The court held then that the doctrine of claim preclusion does not apply, because federal courts lack jurisdiction to consider state law discrimination claims.

But in the same case, back before the court a second time, it held on May 18 that the suit was barred by the doctrine of issue preclusion.

The court found: the statutes of limitation are the same; and the issue of timeliness has already been litigated in federal court against the employee. Thus, the court held the state law claim is barred, too.

The long-running litigation began when Joyce Aldrich was demoted by Best Buy Stores L.P. in March 2003. The same month, Aldrich complained to the Equal Employment Opportunity Commission in Milwaukee, but she did not file a formal charge of age and sex discrimination until Feb. 4, 2004.
Under a work-sharing agreement between the EEOC and the Wisconsin Equal Rights Division, a charge filed with either is considered filed with both.

The EEOC investigated the claim and dismissed it in January 2005. Aldrich then sued in federal court, but the claim was dismissed, because it was not filed within the 300-day statute of limitation.

Instead of appealing, Aldrich requested that the ERD investigate the claims. The Labor and Industry Review Commission dismissed the claims on grounds of claim preclusion, concluding that the federal court had already dismissed the same claims.

The Court of Appeals affirmed the circuit court’s reversal of LIRC, concluding, “Claim preclusion is designed to prevent litigation of matters that were, or could have been, litigated in the prior proceedings. Because Aldrich could not bring her WFEA claims in the prior federal action, the doctrine of claim preclusion is not applicable to her claims before the ERD.” Aldrich v. LIRC, 2008 WI App 63, ¶14, 310 Wis. 2d 796, 751 N.W.2d 866.

On remand to LIRC, the Commission dismissed the claims again, this time concluding that issue preclusion barred the claims — because the timeliness of the complaint is an issue that has been fully litigated in the federal action, that issue may not be relitigated in state court.

The circuit court reversed, but on appeal before the Court of Appeals for a second time, the court reversed the circuit court, and affirmed that LIRC properly dismissed the claim on issue preclusion grounds.

The court acknowledged that a federal court’s determination that a complaint is untimely under federal law is normally not dispositive as to a state court statute of limitation.

However, Wis. Admin.
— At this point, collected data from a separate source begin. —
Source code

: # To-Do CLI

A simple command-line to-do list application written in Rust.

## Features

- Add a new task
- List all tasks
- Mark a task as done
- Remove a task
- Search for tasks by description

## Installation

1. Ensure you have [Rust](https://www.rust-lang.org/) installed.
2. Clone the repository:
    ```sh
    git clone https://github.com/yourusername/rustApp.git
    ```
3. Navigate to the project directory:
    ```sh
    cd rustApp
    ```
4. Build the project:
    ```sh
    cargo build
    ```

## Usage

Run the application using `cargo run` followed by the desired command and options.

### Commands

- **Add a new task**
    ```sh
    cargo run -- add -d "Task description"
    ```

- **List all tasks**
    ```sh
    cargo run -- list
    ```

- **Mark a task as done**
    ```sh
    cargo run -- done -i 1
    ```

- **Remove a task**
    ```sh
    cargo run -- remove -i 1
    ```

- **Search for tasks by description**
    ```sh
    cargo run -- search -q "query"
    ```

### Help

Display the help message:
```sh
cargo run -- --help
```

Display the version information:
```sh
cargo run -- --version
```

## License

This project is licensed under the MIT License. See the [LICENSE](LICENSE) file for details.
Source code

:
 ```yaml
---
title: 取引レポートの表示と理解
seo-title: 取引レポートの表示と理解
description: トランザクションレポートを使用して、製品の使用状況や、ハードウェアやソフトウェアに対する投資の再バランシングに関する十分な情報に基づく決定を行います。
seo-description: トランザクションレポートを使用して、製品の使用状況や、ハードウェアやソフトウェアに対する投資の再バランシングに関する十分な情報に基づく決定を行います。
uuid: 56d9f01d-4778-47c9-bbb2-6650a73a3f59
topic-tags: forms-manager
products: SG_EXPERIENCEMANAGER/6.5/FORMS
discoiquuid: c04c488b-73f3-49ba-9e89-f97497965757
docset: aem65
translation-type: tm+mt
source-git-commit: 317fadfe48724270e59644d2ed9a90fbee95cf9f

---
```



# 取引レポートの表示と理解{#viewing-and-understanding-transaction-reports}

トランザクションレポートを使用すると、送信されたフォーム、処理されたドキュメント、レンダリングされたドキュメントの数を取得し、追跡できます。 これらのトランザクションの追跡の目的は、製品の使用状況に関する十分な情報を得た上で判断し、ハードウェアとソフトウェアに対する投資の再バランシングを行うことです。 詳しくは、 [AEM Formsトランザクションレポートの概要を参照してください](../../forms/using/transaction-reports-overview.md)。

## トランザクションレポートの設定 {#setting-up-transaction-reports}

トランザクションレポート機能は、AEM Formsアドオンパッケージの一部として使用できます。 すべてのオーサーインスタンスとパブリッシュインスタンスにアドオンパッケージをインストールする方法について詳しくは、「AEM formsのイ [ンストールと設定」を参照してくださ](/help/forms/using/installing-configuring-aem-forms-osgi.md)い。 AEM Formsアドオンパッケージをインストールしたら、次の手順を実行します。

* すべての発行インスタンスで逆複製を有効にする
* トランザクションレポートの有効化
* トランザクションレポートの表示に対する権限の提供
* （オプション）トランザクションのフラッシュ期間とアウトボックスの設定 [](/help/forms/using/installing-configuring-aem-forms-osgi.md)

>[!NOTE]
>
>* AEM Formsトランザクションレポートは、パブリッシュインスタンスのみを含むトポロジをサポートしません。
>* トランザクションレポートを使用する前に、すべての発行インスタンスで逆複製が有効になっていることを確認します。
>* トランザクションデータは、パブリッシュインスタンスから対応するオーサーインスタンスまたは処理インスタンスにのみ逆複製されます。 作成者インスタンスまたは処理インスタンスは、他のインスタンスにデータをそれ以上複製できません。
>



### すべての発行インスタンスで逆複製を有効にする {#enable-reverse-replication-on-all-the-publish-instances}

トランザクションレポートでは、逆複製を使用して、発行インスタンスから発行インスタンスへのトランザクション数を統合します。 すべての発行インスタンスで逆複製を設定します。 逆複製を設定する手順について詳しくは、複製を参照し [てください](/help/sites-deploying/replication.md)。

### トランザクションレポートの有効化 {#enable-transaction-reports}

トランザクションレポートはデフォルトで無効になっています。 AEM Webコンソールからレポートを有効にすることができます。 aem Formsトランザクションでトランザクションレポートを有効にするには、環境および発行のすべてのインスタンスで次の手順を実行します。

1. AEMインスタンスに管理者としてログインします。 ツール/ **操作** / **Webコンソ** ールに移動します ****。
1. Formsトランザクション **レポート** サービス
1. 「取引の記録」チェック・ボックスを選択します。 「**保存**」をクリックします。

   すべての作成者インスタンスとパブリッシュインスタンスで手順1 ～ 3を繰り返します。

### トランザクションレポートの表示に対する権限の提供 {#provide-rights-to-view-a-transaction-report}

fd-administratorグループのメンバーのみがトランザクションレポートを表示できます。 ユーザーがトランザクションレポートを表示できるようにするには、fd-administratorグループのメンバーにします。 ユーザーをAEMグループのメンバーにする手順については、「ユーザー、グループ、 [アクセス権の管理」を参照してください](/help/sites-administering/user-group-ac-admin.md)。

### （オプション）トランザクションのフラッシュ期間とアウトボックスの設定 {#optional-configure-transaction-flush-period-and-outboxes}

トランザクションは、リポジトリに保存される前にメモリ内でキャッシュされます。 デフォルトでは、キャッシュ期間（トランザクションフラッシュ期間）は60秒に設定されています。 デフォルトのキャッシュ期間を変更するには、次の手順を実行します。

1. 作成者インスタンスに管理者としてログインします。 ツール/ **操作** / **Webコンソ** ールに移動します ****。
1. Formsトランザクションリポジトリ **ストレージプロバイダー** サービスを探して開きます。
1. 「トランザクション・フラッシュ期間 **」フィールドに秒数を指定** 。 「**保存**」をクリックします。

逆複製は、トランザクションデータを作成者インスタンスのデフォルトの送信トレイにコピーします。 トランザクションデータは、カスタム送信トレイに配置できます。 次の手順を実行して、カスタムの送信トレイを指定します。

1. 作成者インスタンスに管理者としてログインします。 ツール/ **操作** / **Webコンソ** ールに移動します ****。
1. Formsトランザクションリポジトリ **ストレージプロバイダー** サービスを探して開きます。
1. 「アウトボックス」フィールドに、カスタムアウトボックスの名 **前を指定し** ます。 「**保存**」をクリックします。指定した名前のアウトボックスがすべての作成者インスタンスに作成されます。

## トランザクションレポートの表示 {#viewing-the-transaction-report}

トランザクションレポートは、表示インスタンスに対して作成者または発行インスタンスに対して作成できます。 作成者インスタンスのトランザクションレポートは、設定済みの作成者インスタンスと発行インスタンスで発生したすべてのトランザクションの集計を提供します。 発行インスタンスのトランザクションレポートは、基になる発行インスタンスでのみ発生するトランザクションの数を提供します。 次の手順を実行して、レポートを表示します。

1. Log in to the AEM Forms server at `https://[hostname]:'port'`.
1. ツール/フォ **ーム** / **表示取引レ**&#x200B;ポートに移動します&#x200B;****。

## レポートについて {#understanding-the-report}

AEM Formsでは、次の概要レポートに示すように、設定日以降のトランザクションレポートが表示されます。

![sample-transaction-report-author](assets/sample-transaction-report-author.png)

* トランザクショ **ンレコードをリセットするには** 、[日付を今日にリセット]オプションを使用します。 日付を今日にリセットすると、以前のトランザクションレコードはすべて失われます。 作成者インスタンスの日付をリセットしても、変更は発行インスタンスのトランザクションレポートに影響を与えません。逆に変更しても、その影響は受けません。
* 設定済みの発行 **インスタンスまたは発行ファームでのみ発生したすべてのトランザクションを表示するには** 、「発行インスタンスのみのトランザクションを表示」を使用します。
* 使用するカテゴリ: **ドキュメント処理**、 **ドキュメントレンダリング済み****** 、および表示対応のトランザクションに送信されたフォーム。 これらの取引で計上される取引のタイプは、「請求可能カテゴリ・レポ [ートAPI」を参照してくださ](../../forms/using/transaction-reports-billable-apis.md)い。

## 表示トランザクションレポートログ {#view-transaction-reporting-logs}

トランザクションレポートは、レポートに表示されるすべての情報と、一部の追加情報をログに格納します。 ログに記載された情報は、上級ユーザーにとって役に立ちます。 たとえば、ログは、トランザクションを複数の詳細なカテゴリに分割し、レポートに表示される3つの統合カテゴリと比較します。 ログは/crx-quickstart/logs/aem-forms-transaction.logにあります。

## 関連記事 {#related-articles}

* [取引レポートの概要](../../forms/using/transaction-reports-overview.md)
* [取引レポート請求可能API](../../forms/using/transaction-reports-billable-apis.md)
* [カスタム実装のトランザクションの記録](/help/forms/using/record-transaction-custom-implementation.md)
Code DWD 218.03(5) designates the date of filing with the ERD as the date of filing with the EEOC.

Accordingly, Judge Lisa Neubauer wrote for the court, “Thus, the issue of fact at the core of this dispute is the date of filing with the EEOC, a matter which has already been decided in federal litigation. We therefore uphold the Commission’s application of issue preclusion as to that determination.”

David Ziemer can be reached at [email protected].

What the court held

Case: Aldrich v. LIRC, No. 2010AP1785

Issues: Does the doctrine of issue preclusion bar a discrimination claimant from relitigating the statute of limitations, when a federal court has determined her complaint was untimely?

Holdings: Yes. The statute of limitations is the same, so the issue has already been litigated.

Attorneys: For Plaintiff: Peter M. Reinhardt, Menomonie; For Defendants: Amy Schmidt Jones, Milwaukee; Scott C. Baumbach, David C. Rice, Madison.